§ Your objective
Find the lines below that include the word "from" and report how many there are, with no other text.

╭─ Extracted data

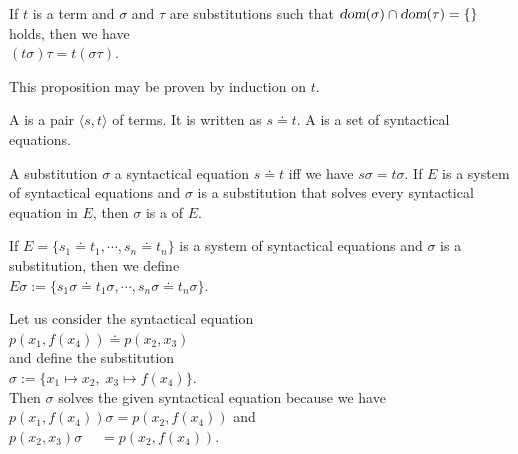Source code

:\begin{Proposition} \label{satz:composition}
    If $t$ is a term and $\sigma$ and $\tau$ are substitutions such that  
    $\textsl{dom}(\sigma) \cap \textsl{dom}(\tau) = \{\}$ holds, then we have
    \\[0.2cm]
    \hspace*{1.3cm} $(t \sigma)\tau = t (\sigma\tau)$.
    \eox
\end{Proposition}
This proposition may be proven by induction on $t$.

\begin{Definition} 
  A   is a pair $\langle s, t \rangle$ of terms.
  It is written as $s \doteq t$. 
  A   is a set of syntactical
  equations.
  \eox
\end{Definition}


\begin{Definition}[Unifier]
  A substitution $\sigma$  a syntactical equation $s \doteq t$ iff we have $s\sigma = t\sigma$.
  If $E$ is a system of syntactical equations and $\sigma$ is a substitution that solves
  every syntactical equation in $E$, then $\sigma$ is a    of $E$.
  \eox
\end{Definition}

\noindent
If $E = \{ s_1 \doteq t_1, \cdots, s_n \doteq t_n \}$ is a system of syntactical equations and $\sigma$ is a
substitution, then we define
\\[0.2cm]
\hspace*{1.3cm}  $E\sigma := \{ s_1\sigma \doteq t_1\sigma, \cdots, s_n\sigma \doteq t_n\sigma \}$.
\vspace{0.3cm}

\exampleEng
Let us consider the syntactical equation
\\[0.2cm]
\hspace*{1.3cm}
$p(x_1, f(x_4)) \doteq p( x_2, x_3)$
\\[0.2cm]
and define the substitution
\\[0.2cm]
\hspace*{1.3cm}
$\sigma := \{ x_1 \mapsto x_2,\; x_3 \mapsto f(x_4) \}$.
\\[0.2cm]
Then $\sigma$ solves the given syntactical equation because we have
\\[0.2cm]
\hspace*{1.3cm}
$p(x_1, f(x_4))\sigma = p(x_2, f(x_4))$ \quad and \quad \\[0.2cm]
\hspace*{1.3cm}
$p(x_2, x_3)\sigma \;\quad = p(x_2, f(x_4))$.  \eox

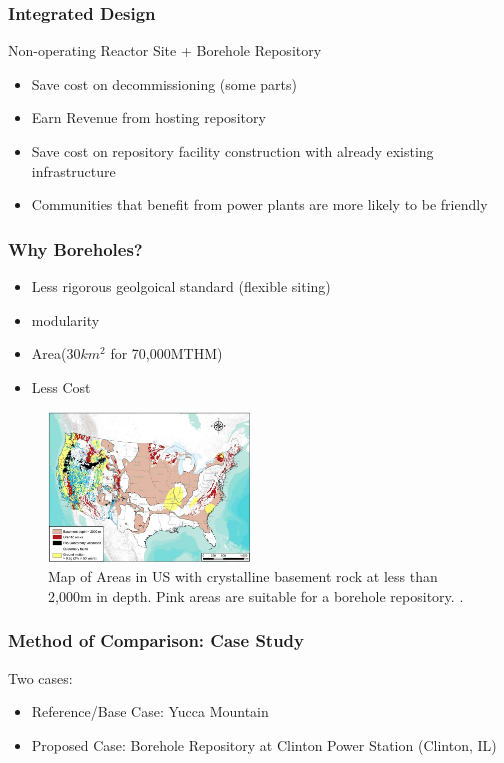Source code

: \begin{frame}
	\frametitle{Integrated Design}
	Non-operating Reactor Site + Borehole Repository
	\begin{itemize}
		\item Save cost on decommissioning (some parts)
		\item Earn Revenue from hosting repository
		\item Save cost on repository facility construction
			  with already existing infrastructure
		\item Communities that benefit from power plants are more likely
			  to be friendly
	\end{itemize}
\end{frame}

\begin{frame}
	\frametitle{Why Boreholes?}
	\begin{itemize}
		\item Less rigorous geolgoical standard (flexible siting)
		\item modularity
		\item Area(30$km^2$ for 70,000MTHM)
		\item Less Cost
	\end{itemize}
	\begin{figure}[htbp!]
		\begin{center}
			\includegraphics[height=4cm]{./images/cbrock.png}
		\end{center}
		\caption{Map of Areas in US with crystalline basement rock at less than 2,000m in depth.
			Pink areas are suitable for a borehole repository.
			 \cite{freeze_siting_2015}.}
		\label{fig:basement_map}
	\end{figure}
\end{frame}

\begin{frame}
	\frametitle{Method of Comparison: Case Study}
	Two cases:
	\begin{itemize}
		\item Reference/Base Case: Yucca Mountain
		\item Proposed Case: Borehole Repository at Clinton Power Station (Clinton, IL)
	\end{itemize}
\end{frame}

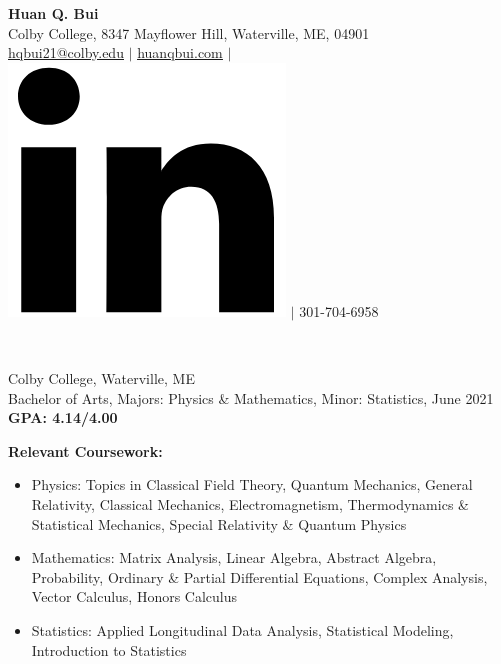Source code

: \documentclass[letter, 9pt]{article}
\newcommand{\longunderline}[1]{\uline{#1\hfill\mbox{}}}
\begin{document}
	\begin{center}
		{\Large\textbf{Huan Q. Bui}}\\
		\smallskip
		Colby College, 8347 Mayflower Hill, Waterville, ME, 04901\\ \href{mailto:hqbui21@colby.edu}{\underline{hqbui21@colby.edu}} $\vert$ \href{https://huanqbui.com}{\underline{huanqbui.com}} $\vert$ \href{https://www.linkedin.com/in/huan-bui/}{\includegraphics[scale=0.04]{linkedin_logo.PNG}} $\vert$ 301-704-6958
	\end{center}
	\noindent \longunderline{\normalsize{{}}}\\
	\vspace{-7pt}
	
	
			\noindent Colby College, Waterville, ME\\
			Bachelor of Arts, {Majors}: Physics \& Mathematics, {Minor}: Statistics, June 2021 \hfill \textbf{GPA: 4.14/4.00}\\
			\vspace{-7pt}

			\noindent \textbf{Relevant Coursework:} 
			\begin{itemize}[noitemsep, nolistsep]
				\item Physics: Topics in Classical Field Theory, Quantum Mechanics, General Relativity, Classical Mechanics, Electromagnetism, Thermodynamics \& Statistical Mechanics, Special Relativity \& Quantum Physics
				\item Mathematics: Matrix Analysis, Linear Algebra, Abstract Algebra, Probability, Ordinary \& Partial Differential Equations, Complex Analysis, Vector Calculus, Honors Calculus
				\item Statistics: Applied Longitudinal Data Analysis, Statistical Modeling, Introduction to Statistics \\
			\end{itemize}
 
\end{document}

╰─

§ Your solution
2